My favorite book and STEM book club this summer was The Story of Owen: Dragon Slayer of Trondheim by E.K. Johnston, which we read with the Jr. High students. The Story of Owen takes place in modern day Canada, but there are dragons. And they are not friendly, wise dragons, with people as dragon riders. They are mean, hungry, carbon loving dragons. So, along with eating the occasional person, they love to attack anything that produces carbon, from cars to oil refineries. The chapter on learning dragon avoiding maneuvers in driver’s ed is one of my favorite parts. The book also has a lot of environmental themes, so it lends itself to alternative energy science projects.
As part of our book clubs then, we made water wheels.
We got the idea from DK’s Maker Lab: 28 Super Cool Projects by the Smithsonian. It’s a great reference for any library with a Maker Space or wanting to add a little Science to other library programs.
For a craft we made dragon eggs, of course. To make the eggs we used plastic Easter Eggs. We decorated them with strands of hot glue. Once the glue dried, they were spray painted with a dark color; mostly black, although some of the kids chose to use red or purple. When the spray paint dried, we dabbed a little silver spray paint gently over the painted egg using a paper towel. This gave it a mottled aged look.

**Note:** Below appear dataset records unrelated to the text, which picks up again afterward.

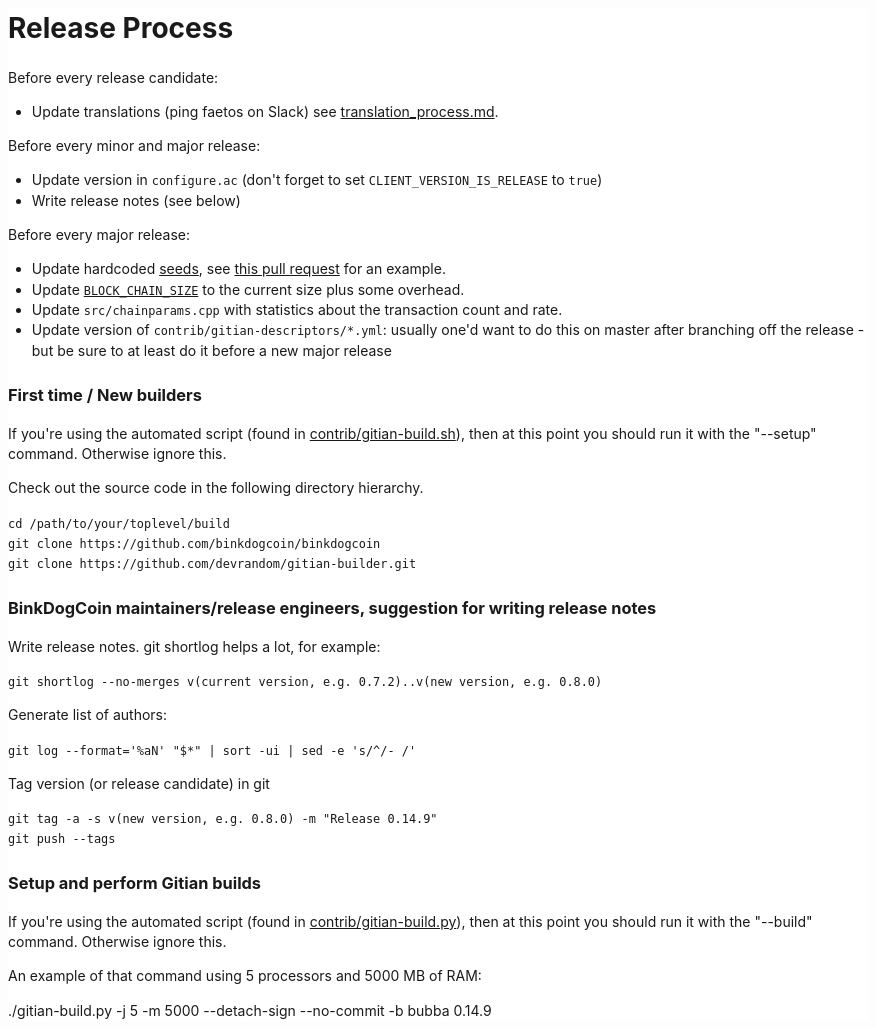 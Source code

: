 Release Process
====================

Before every release candidate:

* Update translations (ping faetos on Slack) see [translation_process.md](https://github.com/binkdogcoin/binkdogcoin/blob/master/doc/translation_process.md#synchronising-translations).

Before every minor and major release:

* Update version in `configure.ac` (don't forget to set `CLIENT_VERSION_IS_RELEASE` to `true`)
* Write release notes (see below)

Before every major release:

* Update hardcoded [seeds](/contrib/seeds/README.md), see [this pull request](https://github.com/bitcoin/bitcoin/pull/7415) for an example.
* Update [`BLOCK_CHAIN_SIZE`](/src/qt/intro.cpp) to the current size plus some overhead.
* Update `src/chainparams.cpp` with statistics about the transaction count and rate.
* Update version of `contrib/gitian-descriptors/*.yml`: usually one'd want to do this on master after branching off the release - but be sure to at least do it before a new major release

### First time / New builders

If you're using the automated script (found in [contrib/gitian-build.sh](/contrib/gitian-build.sh)), then at this point you should run it with the "--setup" command. Otherwise ignore this.

Check out the source code in the following directory hierarchy.

    cd /path/to/your/toplevel/build
    git clone https://github.com/binkdogcoin/binkdogcoin
    git clone https://github.com/devrandom/gitian-builder.git

### BinkDogCoin maintainers/release engineers, suggestion for writing release notes

Write release notes. git shortlog helps a lot, for example:

    git shortlog --no-merges v(current version, e.g. 0.7.2)..v(new version, e.g. 0.8.0)


Generate list of authors:

    git log --format='%aN' "$*" | sort -ui | sed -e 's/^/- /'

Tag version (or release candidate) in git

    git tag -a -s v(new version, e.g. 0.8.0) -m "Release 0.14.9"
    git push --tags

### Setup and perform Gitian builds

If you're using the automated script (found in [contrib/gitian-build.py](/contrib/gitian-build.py)), then at this point you should run it with the "--build" command. Otherwise ignore this.

An example of that command using 5 processors and 5000 MB of RAM:

./gitian-build.py -j 5 -m 5000 --detach-sign --no-commit -b bubba 0.14.9
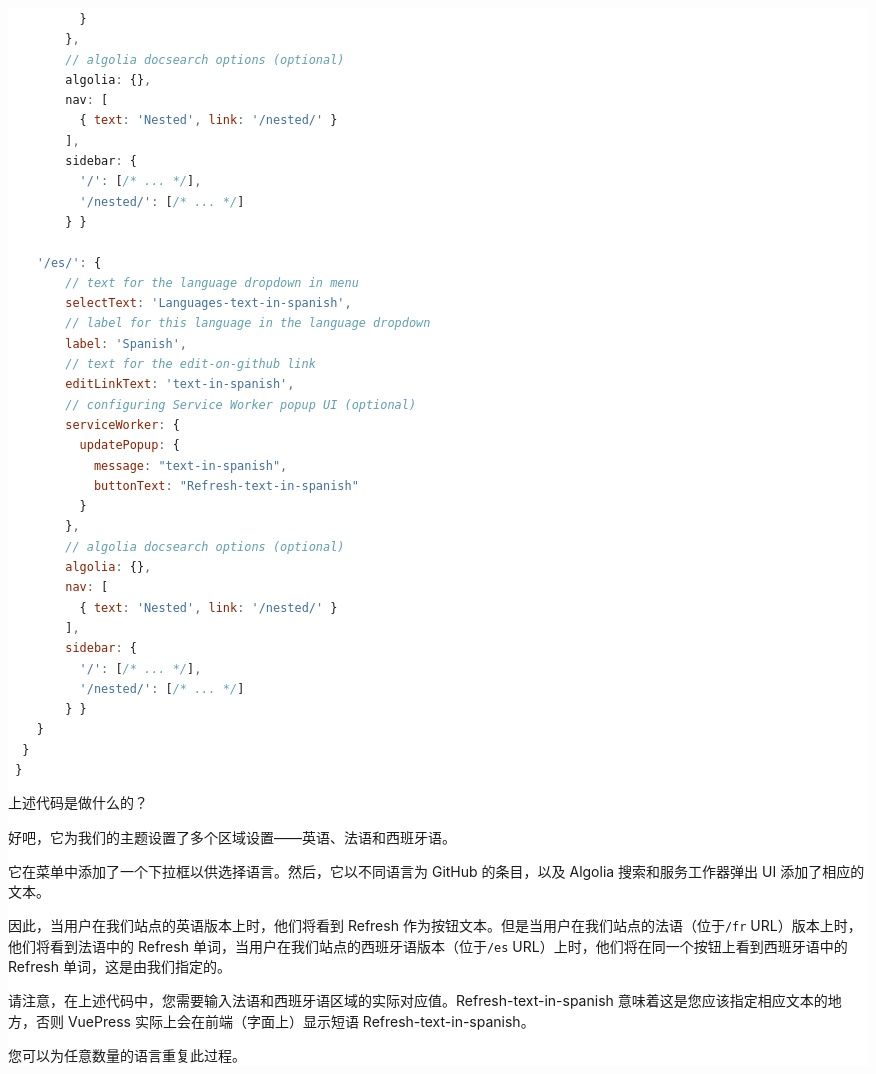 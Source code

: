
 ```js
          }
        },
        // algolia docsearch options (optional)
        algolia: {},
        nav: [
          { text: 'Nested', link: '/nested/' }
        ],
        sidebar: {
          '/': [/* ... */],
          '/nested/': [/* ... */]
        } }

    '/es/': {
        // text for the language dropdown in menu
        selectText: 'Languages-text-in-spanish',
        // label for this language in the language dropdown
        label: 'Spanish',
        // text for the edit-on-github link
        editLinkText: 'text-in-spanish',
        // configuring Service Worker popup UI (optional)
        serviceWorker: {
          updatePopup: {
            message: "text-in-spanish",
            buttonText: "Refresh-text-in-spanish"
          }
        },
        // algolia docsearch options (optional)
        algolia: {},
        nav: [
          { text: 'Nested', link: '/nested/' }
        ],
        sidebar: {
          '/': [/* ... */],
          '/nested/': [/* ... */]
        } }
    }
  }
 }
```

上述代码是做什么的？

好吧，它为我们的主题设置了多个区域设置——英语、法语和西班牙语。

它在菜单中添加了一个下拉框以供选择语言。然后，它以不同语言为 GitHub 的条目，以及 Algolia 搜索和服务工作器弹出 UI 添加了相应的文本。

因此，当用户在我们站点的英语版本上时，他们将看到 Refresh 作为按钮文本。但是当用户在我们站点的法语（位于`/fr` URL）版本上时，他们将看到法语中的 Refresh 单词，当用户在我们站点的西班牙语版本（位于`/es` URL）上时，他们将在同一个按钮上看到西班牙语中的 Refresh 单词，这是由我们指定的。

请注意，在上述代码中，您需要输入法语和西班牙语区域的实际对应值。Refresh-text-in-spanish 意味着这是您应该指定相应文本的地方，否则 VuePress 实际上会在前端（字面上）显示短语 Refresh-text-in-spanish。

您可以为任意数量的语言重复此过程。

Finally, we needed a cooking project; something Canadian. We opted against poutine- french fries slathered in gravy and cheese curds and went for Nanaimo bars. I first had Nanaimo bars in graduate school, because one of my fellow graduate students was from Alberta and it was her go-to-dish for potlucks. I hadn’t had them since, but these bars with a chocolatey nuttey crunchy layer, a custard layer, and melted chocolate on top, were as good as I remember. Here’s a recipe.
I have to say, despite how much work each of these book clubs were – they were so much fun. We read a lot of great books, made a lot of cool treats, and did some fun hands-on science.